# Devils Lake Fishing Reports 8/7 - Ed's Bait



## Ed's Bait (Jul 26, 2002)

Fishing on Devils Lake remains good. Anglers are catching a lot of smaller to 
medium sized walleyes in most areas of the lake. Right now most all 
presentations are working. In the western Flats area, anglers are trolling 
spinners along the old shoreline, jigging rocky points, slip bobbering the 
trees, trolling smaller cranks with leadcore, and deeper cranks. Better areas 
have been the humps out from the Minnewaukan ramp, the Gap area, Monkey Ridge, 
and Patience Point.

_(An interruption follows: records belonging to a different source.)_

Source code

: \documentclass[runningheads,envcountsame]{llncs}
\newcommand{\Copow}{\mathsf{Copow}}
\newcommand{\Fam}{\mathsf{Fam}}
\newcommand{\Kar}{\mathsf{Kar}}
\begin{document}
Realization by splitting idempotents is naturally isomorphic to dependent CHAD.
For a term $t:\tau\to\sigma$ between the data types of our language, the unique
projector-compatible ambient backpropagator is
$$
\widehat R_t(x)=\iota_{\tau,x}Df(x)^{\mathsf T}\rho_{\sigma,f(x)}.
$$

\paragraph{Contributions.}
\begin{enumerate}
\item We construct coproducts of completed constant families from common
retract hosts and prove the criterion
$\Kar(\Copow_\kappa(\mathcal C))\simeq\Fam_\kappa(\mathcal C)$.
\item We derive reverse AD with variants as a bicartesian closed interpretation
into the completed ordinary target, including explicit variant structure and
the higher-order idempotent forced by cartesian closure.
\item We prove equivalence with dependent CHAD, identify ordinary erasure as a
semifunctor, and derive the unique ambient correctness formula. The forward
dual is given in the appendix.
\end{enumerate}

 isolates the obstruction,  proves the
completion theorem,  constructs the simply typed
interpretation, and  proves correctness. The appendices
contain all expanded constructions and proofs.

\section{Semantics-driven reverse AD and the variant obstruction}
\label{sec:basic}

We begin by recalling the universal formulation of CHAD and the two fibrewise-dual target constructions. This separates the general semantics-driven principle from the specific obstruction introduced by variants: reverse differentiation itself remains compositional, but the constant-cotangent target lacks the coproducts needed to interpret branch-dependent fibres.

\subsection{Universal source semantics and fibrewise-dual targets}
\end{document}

Anglers are also trolling spinners and jigging the old 
Doc Hagens area and Bud Point in the Six Mile area. In the Main Bay, anglers 
are working Cactus/Ft. Totten Point with spinners or jigging the tops. In 
East Bay, anglers are trolling spinners, jointed raps with leadcore, or deeper 
running cranks in the 18-25 foot area. Best areas have been the Stromme 
Addition area, Foughty's Point, Burklands Point, and the Woods Rutten area. 
Pike continue to be caught in most areas, with the deeper rocky points 
producing better fish. White bass remain scattered and hard to target. Perch 
fishing is picking up a bit, but still rather slow. Presentations similar to 
winter fishing are working some in Creel Bay and near the Casino. Good Luck & 
Good
Fishing.


----------